Of the lines listed below, return exactly those that run from the line containing "[templates]: g://metadata/templates" through the line containing "- **Session Management**: Persistent", both included.

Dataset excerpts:
◇ ◇ ◇ ◇
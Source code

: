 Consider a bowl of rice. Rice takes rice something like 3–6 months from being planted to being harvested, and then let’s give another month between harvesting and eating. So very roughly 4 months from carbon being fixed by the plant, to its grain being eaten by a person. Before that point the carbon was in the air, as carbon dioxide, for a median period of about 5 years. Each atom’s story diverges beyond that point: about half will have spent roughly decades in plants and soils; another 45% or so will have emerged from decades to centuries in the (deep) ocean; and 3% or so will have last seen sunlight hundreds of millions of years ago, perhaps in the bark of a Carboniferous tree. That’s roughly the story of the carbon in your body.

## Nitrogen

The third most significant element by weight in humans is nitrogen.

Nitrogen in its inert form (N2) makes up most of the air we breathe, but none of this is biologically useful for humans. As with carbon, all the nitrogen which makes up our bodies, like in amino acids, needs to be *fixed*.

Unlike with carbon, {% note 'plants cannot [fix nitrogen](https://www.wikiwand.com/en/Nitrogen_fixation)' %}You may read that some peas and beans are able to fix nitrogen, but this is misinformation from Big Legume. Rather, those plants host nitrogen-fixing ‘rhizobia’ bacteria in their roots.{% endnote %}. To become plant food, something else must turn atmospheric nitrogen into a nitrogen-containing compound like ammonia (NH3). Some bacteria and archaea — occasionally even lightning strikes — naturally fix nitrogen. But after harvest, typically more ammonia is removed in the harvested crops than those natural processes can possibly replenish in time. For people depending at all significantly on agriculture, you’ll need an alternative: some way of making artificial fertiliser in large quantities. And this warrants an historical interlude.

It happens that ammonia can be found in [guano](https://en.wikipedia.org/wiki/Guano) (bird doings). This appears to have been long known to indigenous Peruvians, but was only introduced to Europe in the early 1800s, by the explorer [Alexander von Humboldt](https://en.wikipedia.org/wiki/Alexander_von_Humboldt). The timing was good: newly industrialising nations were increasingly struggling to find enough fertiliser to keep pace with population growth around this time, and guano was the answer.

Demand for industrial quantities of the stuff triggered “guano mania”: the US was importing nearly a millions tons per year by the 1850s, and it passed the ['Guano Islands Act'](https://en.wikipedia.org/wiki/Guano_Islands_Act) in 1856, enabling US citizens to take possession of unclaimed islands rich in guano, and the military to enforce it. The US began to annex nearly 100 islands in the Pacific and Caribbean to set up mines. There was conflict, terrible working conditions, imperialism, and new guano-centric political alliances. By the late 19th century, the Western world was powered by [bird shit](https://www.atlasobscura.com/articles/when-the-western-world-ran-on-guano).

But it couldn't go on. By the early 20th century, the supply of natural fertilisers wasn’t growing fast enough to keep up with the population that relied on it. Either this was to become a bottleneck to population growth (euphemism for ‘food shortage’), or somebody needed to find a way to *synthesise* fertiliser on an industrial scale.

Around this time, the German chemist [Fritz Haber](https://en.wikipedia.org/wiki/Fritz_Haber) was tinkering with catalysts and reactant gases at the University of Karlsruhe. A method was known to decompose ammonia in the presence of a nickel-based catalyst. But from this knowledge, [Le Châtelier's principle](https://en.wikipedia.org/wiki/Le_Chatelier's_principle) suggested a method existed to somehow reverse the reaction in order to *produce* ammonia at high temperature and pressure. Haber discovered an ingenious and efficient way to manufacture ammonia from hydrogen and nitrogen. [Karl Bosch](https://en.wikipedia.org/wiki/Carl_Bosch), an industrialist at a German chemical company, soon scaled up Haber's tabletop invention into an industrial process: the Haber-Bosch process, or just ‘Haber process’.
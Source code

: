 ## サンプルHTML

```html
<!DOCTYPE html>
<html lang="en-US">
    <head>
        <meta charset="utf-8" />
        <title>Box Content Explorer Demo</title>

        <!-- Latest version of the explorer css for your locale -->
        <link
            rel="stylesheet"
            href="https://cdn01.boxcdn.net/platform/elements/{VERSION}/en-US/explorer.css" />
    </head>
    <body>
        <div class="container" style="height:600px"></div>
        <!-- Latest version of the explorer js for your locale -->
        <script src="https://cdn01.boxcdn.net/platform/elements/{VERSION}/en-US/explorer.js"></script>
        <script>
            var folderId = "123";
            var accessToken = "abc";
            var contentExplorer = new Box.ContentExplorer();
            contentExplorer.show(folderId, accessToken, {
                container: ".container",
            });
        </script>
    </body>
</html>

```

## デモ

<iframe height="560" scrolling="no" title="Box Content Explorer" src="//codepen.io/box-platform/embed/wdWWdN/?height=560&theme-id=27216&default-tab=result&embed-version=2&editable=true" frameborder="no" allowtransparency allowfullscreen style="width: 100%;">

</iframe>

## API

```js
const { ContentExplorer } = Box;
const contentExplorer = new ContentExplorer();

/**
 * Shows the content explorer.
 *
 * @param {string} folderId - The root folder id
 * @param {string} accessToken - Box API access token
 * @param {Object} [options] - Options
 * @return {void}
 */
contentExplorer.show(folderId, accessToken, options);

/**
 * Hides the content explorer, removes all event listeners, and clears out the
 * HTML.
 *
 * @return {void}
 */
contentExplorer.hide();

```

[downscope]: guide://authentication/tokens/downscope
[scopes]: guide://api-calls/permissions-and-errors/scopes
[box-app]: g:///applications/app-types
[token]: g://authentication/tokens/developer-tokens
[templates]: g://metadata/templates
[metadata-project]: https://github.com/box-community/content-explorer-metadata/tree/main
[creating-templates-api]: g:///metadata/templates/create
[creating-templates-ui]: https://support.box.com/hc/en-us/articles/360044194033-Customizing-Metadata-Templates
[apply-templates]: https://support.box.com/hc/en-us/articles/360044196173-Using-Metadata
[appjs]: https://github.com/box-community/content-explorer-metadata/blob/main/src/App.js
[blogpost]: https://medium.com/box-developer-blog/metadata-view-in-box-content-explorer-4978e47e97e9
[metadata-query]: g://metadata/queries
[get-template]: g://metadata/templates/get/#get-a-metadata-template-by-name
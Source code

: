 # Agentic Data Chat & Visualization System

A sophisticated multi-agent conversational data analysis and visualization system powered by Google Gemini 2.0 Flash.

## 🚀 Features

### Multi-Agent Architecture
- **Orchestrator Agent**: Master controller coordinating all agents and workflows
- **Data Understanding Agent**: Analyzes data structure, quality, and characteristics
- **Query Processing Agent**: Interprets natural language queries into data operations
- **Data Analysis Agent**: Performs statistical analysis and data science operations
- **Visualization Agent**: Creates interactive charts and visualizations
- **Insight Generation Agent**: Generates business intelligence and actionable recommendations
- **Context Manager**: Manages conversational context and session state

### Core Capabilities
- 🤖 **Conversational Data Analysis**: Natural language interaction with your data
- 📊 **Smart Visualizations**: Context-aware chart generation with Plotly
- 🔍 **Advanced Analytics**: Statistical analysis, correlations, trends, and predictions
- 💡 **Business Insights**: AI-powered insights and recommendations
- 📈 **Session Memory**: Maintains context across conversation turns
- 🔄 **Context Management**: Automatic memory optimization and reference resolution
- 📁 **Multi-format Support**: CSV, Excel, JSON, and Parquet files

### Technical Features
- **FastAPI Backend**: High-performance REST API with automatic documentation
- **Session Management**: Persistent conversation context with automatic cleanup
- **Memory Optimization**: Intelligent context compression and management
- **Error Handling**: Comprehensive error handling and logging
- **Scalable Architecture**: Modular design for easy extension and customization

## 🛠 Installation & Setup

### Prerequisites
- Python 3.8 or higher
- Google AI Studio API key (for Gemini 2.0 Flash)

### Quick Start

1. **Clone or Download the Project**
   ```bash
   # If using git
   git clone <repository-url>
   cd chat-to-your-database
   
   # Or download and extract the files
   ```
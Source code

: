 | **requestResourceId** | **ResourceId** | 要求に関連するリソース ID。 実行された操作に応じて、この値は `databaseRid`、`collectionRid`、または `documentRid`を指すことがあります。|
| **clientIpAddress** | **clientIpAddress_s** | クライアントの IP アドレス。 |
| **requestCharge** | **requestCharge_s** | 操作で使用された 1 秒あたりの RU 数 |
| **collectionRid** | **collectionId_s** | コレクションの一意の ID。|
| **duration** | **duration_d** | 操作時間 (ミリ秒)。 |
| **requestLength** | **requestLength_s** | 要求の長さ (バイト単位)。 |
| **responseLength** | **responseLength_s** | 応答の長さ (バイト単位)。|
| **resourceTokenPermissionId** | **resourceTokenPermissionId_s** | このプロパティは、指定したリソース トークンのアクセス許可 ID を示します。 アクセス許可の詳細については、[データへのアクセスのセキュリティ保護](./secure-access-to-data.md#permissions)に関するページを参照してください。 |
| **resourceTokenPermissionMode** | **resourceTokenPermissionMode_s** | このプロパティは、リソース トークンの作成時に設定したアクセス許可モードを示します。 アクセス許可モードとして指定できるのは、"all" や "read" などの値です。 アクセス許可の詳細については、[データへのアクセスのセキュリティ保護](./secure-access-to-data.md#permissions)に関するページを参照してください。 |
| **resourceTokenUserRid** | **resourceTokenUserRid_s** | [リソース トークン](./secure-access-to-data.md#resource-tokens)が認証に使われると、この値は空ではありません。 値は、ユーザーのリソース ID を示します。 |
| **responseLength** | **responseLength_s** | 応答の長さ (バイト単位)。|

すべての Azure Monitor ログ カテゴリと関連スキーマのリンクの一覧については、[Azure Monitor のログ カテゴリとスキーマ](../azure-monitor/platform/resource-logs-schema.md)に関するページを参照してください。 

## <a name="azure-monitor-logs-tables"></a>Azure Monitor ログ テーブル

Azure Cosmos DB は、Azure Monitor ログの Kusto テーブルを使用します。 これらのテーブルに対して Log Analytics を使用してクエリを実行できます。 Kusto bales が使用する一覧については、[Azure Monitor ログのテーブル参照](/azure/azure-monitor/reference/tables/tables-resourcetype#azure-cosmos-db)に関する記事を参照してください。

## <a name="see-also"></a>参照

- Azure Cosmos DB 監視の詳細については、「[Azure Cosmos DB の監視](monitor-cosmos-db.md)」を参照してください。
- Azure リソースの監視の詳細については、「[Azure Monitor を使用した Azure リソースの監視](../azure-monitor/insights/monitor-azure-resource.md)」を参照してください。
◇ ◇ ◇ ◇
■ ANSWER BOX:
[templates]: g://metadata/templates
[metadata-project]: https://github.com/box-community/content-explorer-metadata/tree/main
[creating-templates-api]: g:///metadata/templates/create
[creating-templates-ui]: https://support.box.com/hc/en-us/articles/360044194033-Customizing-Metadata-Templates
[apply-templates]: https://support.box.com/hc/en-us/articles/360044196173-Using-Metadata
[appjs]: https://github.com/box-community/content-explorer-metadata/blob/main/src/App.js
[blogpost]: https://medium.com/box-developer-blog/metadata-view-in-box-content-explorer-4978e47e97e9
[metadata-query]: g://metadata/queries
[get-template]: g://metadata/templates/get/#get-a-metadata-template-by-name
Source code

: # Agentic Data Chat & Visualization System

A sophisticated multi-agent conversational data analysis and visualization system powered by Google Gemini 2.0 Flash.

## 🚀 Features

### Multi-Agent Architecture
- **Orchestrator Agent**: Master controller coordinating all agents and workflows
- **Data Understanding Agent**: Analyzes data structure, quality, and characteristics
- **Query Processing Agent**: Interprets natural language queries into data operations
- **Data Analysis Agent**: Performs statistical analysis and data science operations
- **Visualization Agent**: Creates interactive charts and visualizations
- **Insight Generation Agent**: Generates business intelligence and actionable recommendations
- **Context Manager**: Manages conversational context and session state

### Core Capabilities
- 🤖 **Conversational Data Analysis**: Natural language interaction with your data
- 📊 **Smart Visualizations**: Context-aware chart generation with Plotly
- 🔍 **Advanced Analytics**: Statistical analysis, correlations, trends, and predictions
- 💡 **Business Insights**: AI-powered insights and recommendations
- 📈 **Session Memory**: Maintains context across conversation turns
- 🔄 **Context Management**: Automatic memory optimization and reference resolution
- 📁 **Multi-format Support**: CSV, Excel, JSON, and Parquet files

### Technical Features
- **FastAPI Backend**: High-performance REST API with automatic documentation
- **Session Management**: Persistent conversation context with automatic cleanup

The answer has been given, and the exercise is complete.